Yalakalık Kültürü
Bir makama layıkıyla gelmiş kişinin yalakalara ve yalakalığa ne ihtiyacı ne de tahammülü olur.
Tdk Sözlüğü "Yalaka"yı; "1. Dalkavuk 2. Arsız, sırnaşık" olarak tarif ediyor.
Bilgiye ve yeteneğe değer vermeyen az gelişmiş toplumlara özgü bir kültürün ürünü olan yalakalara toplumun çeşitli katmanları arasında rastlamak her zaman mümkün olsa da en çok görüldükleri yerler siyaset sahnesi ve kamu sektörü / bürokrasidir.
Özel sektörde yalaka olmaz mı? Olur tabii ki, fakat burada kamudaki kadar bol görülmezler. Meslek olarak ellerinden yalakalıktan başka bir şey gelmeyen bu kişilere özel sektör patronları pek rağbet etmez. Adam dünya kadar yatırım yapmış, işletme kurmuş, üretime hiçbir katkısı bulunmayan, yalamaktan başka bir iş yapmayı beceremeyen adamı ne yapsın?

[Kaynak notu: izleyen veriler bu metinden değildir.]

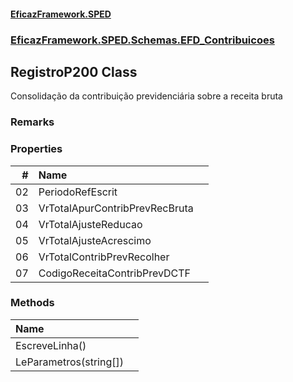 #### [EficazFramework.SPED](EficazFrameworkSPED.md 'EficazFramework SPED')
### [EficazFramework.SPED.Schemas.EFD_Contribuicoes](EficazFramework.SPED.Schemas.EFD_Contribuicoes.md 'EficazFramework.SPED.Schemas.EFD_Contribuicoes')

## RegistroP200 Class

Consolidação da contribuição previdenciária sobre a receita bruta

### Remarks
### Properties

| # | Name | |
| ---: | :--- | :--- |
| 02 | PeriodoRefEscrit |  |
| 03 | VrTotalApurContribPrevRecBruta |  |
| 04 | VrTotalAjusteReducao |  |
| 05 | VrTotalAjusteAcrescimo |  |
| 06 | VrTotalContribPrevRecolher |  |
| 07 | CodigoReceitaContribPrevDCTF |  |
### Methods

| Name | |
| :--- | :--- |
| EscreveLinha() |  |
| LeParametros(string[]) |  |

Kamuda öyle mi? Baba, dayı, parti ya da tarikat marifetiyle bir makamı işgal etmiş olan kişiler, emirlerinde, yakınlarında kendilerini pohpohlayan, yalayan tipleri görmek ister. O kişinin kuruma bir faydası varmış yokmuş onları hiç ilgilendirmez. Devlet babalarının malı değil ki bunu kafalarına taksınlar. Hem her yalakanın, her kaytarıcının yapması gereken işlerini sırtına yüklediği bir eşek(!) mutlaka bulunur kamu kurum ve kuruluşlarında.
Kimbilir kendileri de kimlere yalakalık yaparak geldikleri makamları işgal edenler o makama oturabilmek için birilerinin bir yerlerini yalamış olmaktan içten içe utanırlar belki de, kendileri koltuk sahibi olduklarında o günlerinin acısını çıkarmak isterler böylece.

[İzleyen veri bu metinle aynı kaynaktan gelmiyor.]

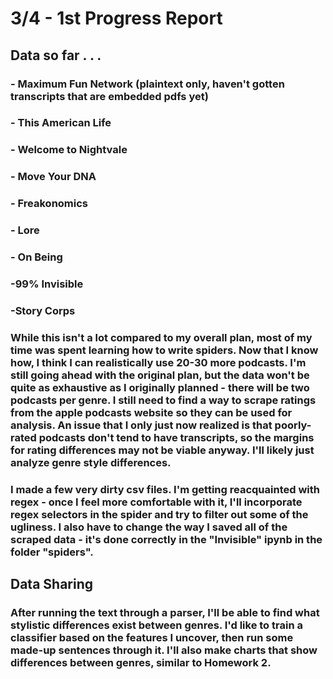 # 3/4 - 1st Progress Report

## Data so far . . . 
### - Maximum Fun Network (plaintext only, haven't gotten transcripts that are embedded pdfs yet)
### - This American Life
### - Welcome to Nightvale
### - Move Your DNA
### - Freakonomics
### - Lore
### - On Being
### -99% Invisible
### -Story Corps

### While this isn't a lot compared to my overall plan, most of my time was spent learning how to write spiders.  Now that I know how, I think I can realistically use 20-30 more podcasts.  I'm still going ahead with the original plan, but the data won't be quite as exhaustive as I originally planned - there will be two podcasts per genre.  I still need to find a way to scrape ratings from the apple podcasts website so they can be used for analysis.  An issue that I only just now realized is that poorly-rated podcasts don't tend to have transcripts, so the margins for rating differences may not be viable anyway.   I'll likely just analyze genre style differences.

### I made a few very dirty csv files.  I'm getting reacquainted with regex - once I feel more comfortable with it, I'll incorporate regex selectors in the spider and try to filter out some of the ugliness.  I also have to change the way I saved all of the scraped data - it's done correctly in the "Invisible" ipynb in the folder "spiders". 

## Data Sharing
### After running the text through a parser, I'll be able to find what stylistic differences exist between genres.  I'd like to train a classifier based on the features I uncover, then run some made-up sentences through it.  I'll also make charts that show differences between genres, similar to Homework 2.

İçten içe oturdukları makama layık olmadıklarının, orayı dolduramadıklarının, doldurmaya yetecek bilgiye, birikime, donanıma sahip olmadıklarının fena halde farkındadırlar. Çevrelerine doldurdukları yalakaların kendilerini pohpohlamaları sayesinde kendilerini değerliymiş gibi hissetmeye çalışırlar. Gördükleri yalakalağın dozajına bağlı olarak zamanla gerçekten böyle hissedenler bile çıkabilir.
Kamudaki çalışma hayatım boyunca birçok yalaka gördüm. Bazılarıyla aynı ortamı paylaşmak, aynı havayı solumak talihsiziğine uğradığım zamanlar oldu. Yaşını başını almış adamların/kadınların evlatları yaşındaki amirleri karşısında eğilip bükülmelerine, taklalar atmalarına şahit oldukça "Şimdi babasının/anasının bu halini çocuğu görse ne hissederdi acaba?" diye düşünmekten kendimi alamadım.
Ama "Sosyal Ortam Yalakaları" adını verdiğim bazılarının beni fazlasıyla eğlendirdiğini de söylemeliyim. Bunlar kokteyl, doğum günü partisi gibi etkinliklerde, ellerinde bardakları (Patron içki içiyorsa içki, içmiyorsa meyve suyu olur bu bardaklarda), sürekli olarak patronun çevresindedirler. Yüzlerinde yılış yılış bir gülümsemeyle patronun her söylediğini onaylar, saçma sapan da olsa ağzından çıkan herşeye, hayatlarında böyle birşeyi ilk kez duyuyormuşcasına, hayretle ve taktirle katılırlar. Patron ancak bir gerizekalının yapacağı kadar berbat bir espri yaptığında da anıra anıra gülerler. Hatta çoğu bununla da yetinmeyip, "Efendim, alemsiniz valla. Nereden de bulursunuz bu esprileri?" diye işin iyice gübresini çıkarırlar.
Peki bu yalakalar, o yalakalık yaptıkları, yağlayıp balladıkları kişilerin yanında olurlar mı her zaman? Ne gezer! Öküz öldüğü anda ortaklık bozulur. Yalakaların iltifatlarına inanıp da kendilerini bulunmaz Hint kumaşı sananların akılları koltuklarını kaybettiklerinde başlarına gelir. Ama bu sefer de çok geç olur. Yalakaları koltuğa oturan yeni kıçı yalamaya başladıklarından, kendileri de zamanında bunların gazına gelip düzgün insanları kırdıklarından, ayazda kalmış bekçi şeyi, eeee neydi? Hah, burnu gibi büzüşüp köşelerinde yapayalnız oturmak zorunda kalırlar.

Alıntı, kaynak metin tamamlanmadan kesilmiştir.